··· Provided data ···
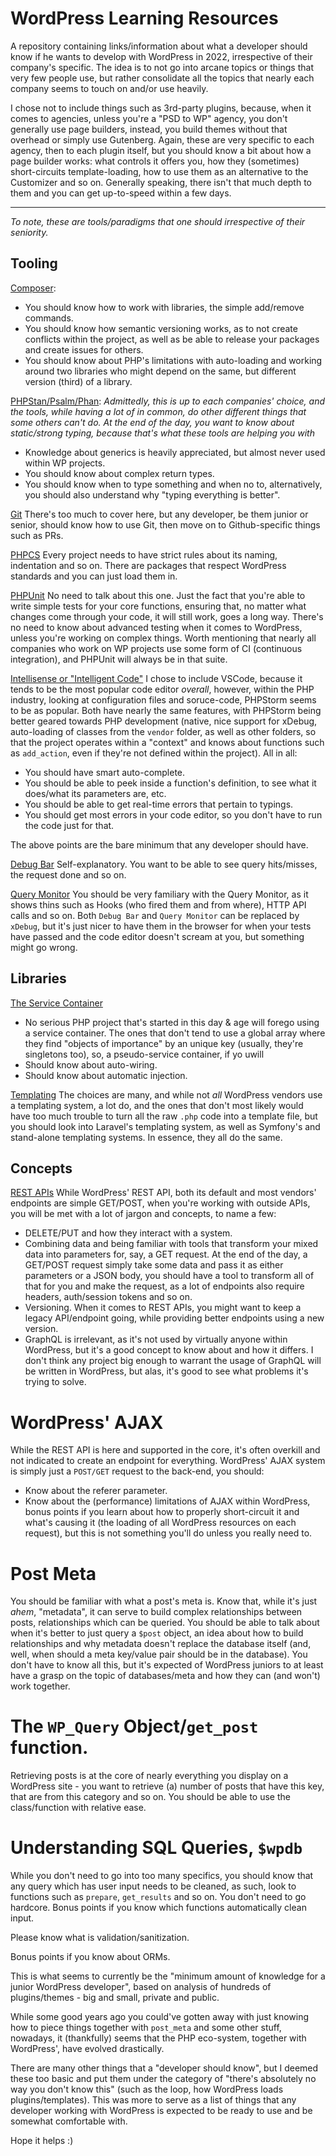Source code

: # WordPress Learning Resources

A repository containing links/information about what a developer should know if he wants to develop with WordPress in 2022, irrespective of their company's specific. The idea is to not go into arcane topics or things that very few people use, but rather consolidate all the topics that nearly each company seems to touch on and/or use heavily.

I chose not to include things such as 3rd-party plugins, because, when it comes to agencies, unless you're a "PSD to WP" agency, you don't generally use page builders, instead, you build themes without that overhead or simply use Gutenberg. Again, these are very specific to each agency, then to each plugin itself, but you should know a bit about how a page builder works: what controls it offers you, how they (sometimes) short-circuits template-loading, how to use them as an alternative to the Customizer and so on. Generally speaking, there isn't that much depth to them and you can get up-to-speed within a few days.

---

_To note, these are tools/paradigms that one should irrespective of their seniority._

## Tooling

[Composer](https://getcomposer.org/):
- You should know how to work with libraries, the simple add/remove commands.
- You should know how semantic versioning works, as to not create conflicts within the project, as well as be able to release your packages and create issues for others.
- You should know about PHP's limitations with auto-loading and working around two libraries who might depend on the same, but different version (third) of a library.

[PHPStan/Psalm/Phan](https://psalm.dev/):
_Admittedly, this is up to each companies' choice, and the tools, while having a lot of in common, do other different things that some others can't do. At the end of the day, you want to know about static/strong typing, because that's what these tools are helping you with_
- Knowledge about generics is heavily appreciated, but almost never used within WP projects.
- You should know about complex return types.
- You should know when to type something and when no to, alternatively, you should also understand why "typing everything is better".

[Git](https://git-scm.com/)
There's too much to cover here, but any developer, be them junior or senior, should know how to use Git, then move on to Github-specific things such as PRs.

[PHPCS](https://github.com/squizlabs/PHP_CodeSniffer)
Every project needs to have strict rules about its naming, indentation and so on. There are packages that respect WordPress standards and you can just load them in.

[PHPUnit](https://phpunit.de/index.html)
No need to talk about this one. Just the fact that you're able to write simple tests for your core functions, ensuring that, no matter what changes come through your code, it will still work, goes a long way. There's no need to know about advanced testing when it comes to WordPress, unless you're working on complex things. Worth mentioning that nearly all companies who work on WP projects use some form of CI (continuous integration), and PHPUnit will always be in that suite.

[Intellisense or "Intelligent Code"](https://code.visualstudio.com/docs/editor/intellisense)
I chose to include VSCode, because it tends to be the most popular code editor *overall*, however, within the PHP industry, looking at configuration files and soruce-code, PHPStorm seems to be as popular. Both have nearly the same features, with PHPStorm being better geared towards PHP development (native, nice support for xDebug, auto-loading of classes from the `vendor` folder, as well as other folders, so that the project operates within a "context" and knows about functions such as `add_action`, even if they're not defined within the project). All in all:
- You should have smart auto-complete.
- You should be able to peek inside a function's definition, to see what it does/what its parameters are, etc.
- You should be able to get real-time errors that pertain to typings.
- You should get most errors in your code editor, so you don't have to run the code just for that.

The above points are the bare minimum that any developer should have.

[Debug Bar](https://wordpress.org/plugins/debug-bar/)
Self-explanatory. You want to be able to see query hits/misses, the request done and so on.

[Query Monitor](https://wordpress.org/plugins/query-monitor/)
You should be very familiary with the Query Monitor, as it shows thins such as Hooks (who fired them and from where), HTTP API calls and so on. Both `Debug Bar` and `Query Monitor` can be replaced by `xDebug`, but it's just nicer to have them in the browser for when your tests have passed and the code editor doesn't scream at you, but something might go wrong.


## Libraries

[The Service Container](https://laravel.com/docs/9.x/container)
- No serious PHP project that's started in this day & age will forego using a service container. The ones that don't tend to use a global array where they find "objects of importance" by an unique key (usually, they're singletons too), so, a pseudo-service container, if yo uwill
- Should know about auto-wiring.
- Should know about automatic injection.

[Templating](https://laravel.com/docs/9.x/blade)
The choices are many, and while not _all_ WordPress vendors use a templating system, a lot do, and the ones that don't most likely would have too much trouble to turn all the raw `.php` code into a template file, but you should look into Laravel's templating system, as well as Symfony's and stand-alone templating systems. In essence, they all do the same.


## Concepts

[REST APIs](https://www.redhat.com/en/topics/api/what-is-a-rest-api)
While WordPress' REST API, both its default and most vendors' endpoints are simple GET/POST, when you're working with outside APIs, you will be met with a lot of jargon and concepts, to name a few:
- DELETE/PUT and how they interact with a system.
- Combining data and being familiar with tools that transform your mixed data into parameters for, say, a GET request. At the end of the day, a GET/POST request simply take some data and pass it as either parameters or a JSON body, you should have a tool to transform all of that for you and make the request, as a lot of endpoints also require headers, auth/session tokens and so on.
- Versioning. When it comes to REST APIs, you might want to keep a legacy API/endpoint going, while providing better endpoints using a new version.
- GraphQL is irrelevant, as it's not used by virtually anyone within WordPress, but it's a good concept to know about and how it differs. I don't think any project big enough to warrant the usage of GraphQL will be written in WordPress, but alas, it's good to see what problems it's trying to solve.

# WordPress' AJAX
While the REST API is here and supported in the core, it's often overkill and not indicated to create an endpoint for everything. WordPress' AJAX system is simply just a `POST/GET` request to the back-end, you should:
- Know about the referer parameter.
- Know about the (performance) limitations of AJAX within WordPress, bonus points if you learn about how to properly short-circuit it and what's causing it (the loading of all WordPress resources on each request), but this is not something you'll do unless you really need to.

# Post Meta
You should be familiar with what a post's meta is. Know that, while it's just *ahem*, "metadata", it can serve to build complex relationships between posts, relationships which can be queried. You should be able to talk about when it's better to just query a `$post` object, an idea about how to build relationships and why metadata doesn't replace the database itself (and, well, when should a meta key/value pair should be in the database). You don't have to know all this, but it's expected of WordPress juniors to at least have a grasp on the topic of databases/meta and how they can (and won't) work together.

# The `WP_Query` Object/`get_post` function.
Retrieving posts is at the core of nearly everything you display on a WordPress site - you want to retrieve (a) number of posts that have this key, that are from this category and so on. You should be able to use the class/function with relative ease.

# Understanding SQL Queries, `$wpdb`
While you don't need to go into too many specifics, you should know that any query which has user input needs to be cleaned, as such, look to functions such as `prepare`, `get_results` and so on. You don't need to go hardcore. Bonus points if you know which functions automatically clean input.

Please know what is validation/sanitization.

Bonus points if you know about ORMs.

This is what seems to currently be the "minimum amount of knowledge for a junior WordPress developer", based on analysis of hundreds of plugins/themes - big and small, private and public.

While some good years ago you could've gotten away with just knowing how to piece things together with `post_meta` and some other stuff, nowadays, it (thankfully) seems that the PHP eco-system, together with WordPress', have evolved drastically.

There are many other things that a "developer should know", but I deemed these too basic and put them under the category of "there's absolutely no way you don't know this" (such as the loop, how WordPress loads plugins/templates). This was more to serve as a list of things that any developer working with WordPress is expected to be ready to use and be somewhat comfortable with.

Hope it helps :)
···
■ What is being asked:
An exact copy of the listing above, minus its pictures, is what is needed here.

■ Output for this exercise:
Source code

: # WordPress Learning Resources

A repository containing links/information about what a developer should know if he wants to develop with WordPress in 2022, irrespective of their company's specific. The idea is to not go into arcane topics or things that very few people use, but rather consolidate all the topics that nearly each company seems to touch on and/or use heavily.

I chose not to include things such as 3rd-party plugins, because, when it comes to agencies, unless you're a "PSD to WP" agency, you don't generally use page builders, instead, you build themes without that overhead or simply use Gutenberg. Again, these are very specific to each agency, then to each plugin itself, but you should know a bit about how a page builder works: what controls it offers you, how they (sometimes) short-circuits template-loading, how to use them as an alternative to the Customizer and so on. Generally speaking, there isn't that much depth to them and you can get up-to-speed within a few days.

---

_To note, these are tools/paradigms that one should irrespective of their seniority._

## Tooling

[Composer](https://getcomposer.org/):
- You should know how to work with libraries, the simple add/remove commands.
- You should know how semantic versioning works, as to not create conflicts within the project, as well as be able to release your packages and create issues for others.
- You should know about PHP's limitations with auto-loading and working around two libraries who might depend on the same, but different version (third) of a library.

[PHPStan/Psalm/Phan](https://psalm.dev/):
_Admittedly, this is up to each companies' choice, and the tools, while having a lot of in common, do other different things that some others can't do. At the end of the day, you want to know about static/strong typing, because that's what these tools are helping you with_
- Knowledge about generics is heavily appreciated, but almost never used within WP projects.
- You should know about complex return types.
- You should know when to type something and when no to, alternatively, you should also understand why "typing everything is better".

[Git](https://git-scm.com/)
There's too much to cover here, but any developer, be them junior or senior, should know how to use Git, then move on to Github-specific things such as PRs.

[PHPCS](https://github.com/squizlabs/PHP_CodeSniffer)
Every project needs to have strict rules about its naming, indentation and so on. There are packages that respect WordPress standards and you can just load them in.

[PHPUnit](https://phpunit.de/index.html)
No need to talk about this one. Just the fact that you're able to write simple tests for your core functions, ensuring that, no matter what changes come through your code, it will still work, goes a long way. There's no need to know about advanced testing when it comes to WordPress, unless you're working on complex things. Worth mentioning that nearly all companies who work on WP projects use some form of CI (continuous integration), and PHPUnit will always be in that suite.

[Intellisense or "Intelligent Code"](https://code.visualstudio.com/docs/editor/intellisense)
I chose to include VSCode, because it tends to be the most popular code editor *overall*, however, within the PHP industry, looking at configuration files and soruce-code, PHPStorm seems to be as popular. Both have nearly the same features, with PHPStorm being better geared towards PHP development (native, nice support for xDebug, auto-loading of classes from the `vendor` folder, as well as other folders, so that the project operates within a "context" and knows about functions such as `add_action`, even if they're not defined within the project). All in all:
- You should have smart auto-complete.
- You should be able to peek inside a function's definition, to see what it does/what its parameters are, etc.
- You should be able to get real-time errors that pertain to typings.
- You should get most errors in your code editor, so you don't have to run the code just for that.

The above points are the bare minimum that any developer should have.

[Debug Bar](https://wordpress.org/plugins/debug-bar/)
Self-explanatory. You want to be able to see query hits/misses, the request done and so on.

[Query Monitor](https://wordpress.org/plugins/query-monitor/)
You should be very familiary with the Query Monitor, as it shows thins such as Hooks (who fired them and from where), HTTP API calls and so on. Both `Debug Bar` and `Query Monitor` can be replaced by `xDebug`, but it's just nicer to have them in the browser for when your tests have passed and the code editor doesn't scream at you, but something might go wrong.


## Libraries

[The Service Container](https://laravel.com/docs/9.x/container)
- No serious PHP project that's started in this day & age will forego using a service container. The ones that don't tend to use a global array where they find "objects of importance" by an unique key (usually, they're singletons too), so, a pseudo-service container, if yo uwill
- Should know about auto-wiring.
- Should know about automatic injection.

[Templating](https://laravel.com/docs/9.x/blade)
The choices are many, and while not _all_ WordPress vendors use a templating system, a lot do, and the ones that don't most likely would have too much trouble to turn all the raw `.php` code into a template file, but you should look into Laravel's templating system, as well as Symfony's and stand-alone templating systems. In essence, they all do the same.


## Concepts

[REST APIs](https://www.redhat.com/en/topics/api/what-is-a-rest-api)
While WordPress' REST API, both its default and most vendors' endpoints are simple GET/POST, when you're working with outside APIs, you will be met with a lot of jargon and concepts, to name a few:
- DELETE/PUT and how they interact with a system.
- Combining data and being familiar with tools that transform your mixed data into parameters for, say, a GET request. At the end of the day, a GET/POST request simply take some data and pass it as either parameters or a JSON body, you should have a tool to transform all of that for you and make the request, as a lot of endpoints also require headers, auth/session tokens and so on.
- Versioning. When it comes to REST APIs, you might want to keep a legacy API/endpoint going, while providing better endpoints using a new version.
- GraphQL is irrelevant, as it's not used by virtually anyone within WordPress, but it's a good concept to know about and how it differs. I don't think any project big enough to warrant the usage of GraphQL will be written in WordPress, but alas, it's good to see what problems it's trying to solve.

# WordPress' AJAX
While the REST API is here and supported in the core, it's often overkill and not indicated to create an endpoint for everything. WordPress' AJAX system is simply just a `POST/GET` request to the back-end, you should:
- Know about the referer parameter.
- Know about the (performance) limitations of AJAX within WordPress, bonus points if you learn about how to properly short-circuit it and what's causing it (the loading of all WordPress resources on each request), but this is not something you'll do unless you really need to.

# Post Meta
You should be familiar with what a post's meta is. Know that, while it's just *ahem*, "metadata", it can serve to build complex relationships between posts, relationships which can be queried. You should be able to talk about when it's better to just query a `$post` object, an idea about how to build relationships and why metadata doesn't replace the database itself (and, well, when should a meta key/value pair should be in the database). You don't have to know all this, but it's expected of WordPress juniors to at least have a grasp on the topic of databases/meta and how they can (and won't) work together.

# The `WP_Query` Object/`get_post` function.
Retrieving posts is at the core of nearly everything you display on a WordPress site - you want to retrieve (a) number of posts that have this key, that are from this category and so on. You should be able to use the class/function with relative ease.

# Understanding SQL Queries, `$wpdb`
While you don't need to go into too many specifics, you should know that any query which has user input needs to be cleaned, as such, look to functions such as `prepare`, `get_results` and so on. You don't need to go hardcore. Bonus points if you know which functions automatically clean input.

Please know what is validation/sanitization.

Bonus points if you know about ORMs.

This is what seems to currently be the "minimum amount of knowledge for a junior WordPress developer", based on analysis of hundreds of plugins/themes - big and small, private and public.

While some good years ago you could've gotten away with just knowing how to piece things together with `post_meta` and some other stuff, nowadays, it (thankfully) seems that the PHP eco-system, together with WordPress', have evolved drastically.

There are many other things that a "developer should know", but I deemed these too basic and put them under the category of "there's absolutely no way you don't know this" (such as the loop, how WordPress loads plugins/templates). This was more to serve as a list of things that any developer working with WordPress is expected to be ready to use and be somewhat comfortable with.

Hope it helps :)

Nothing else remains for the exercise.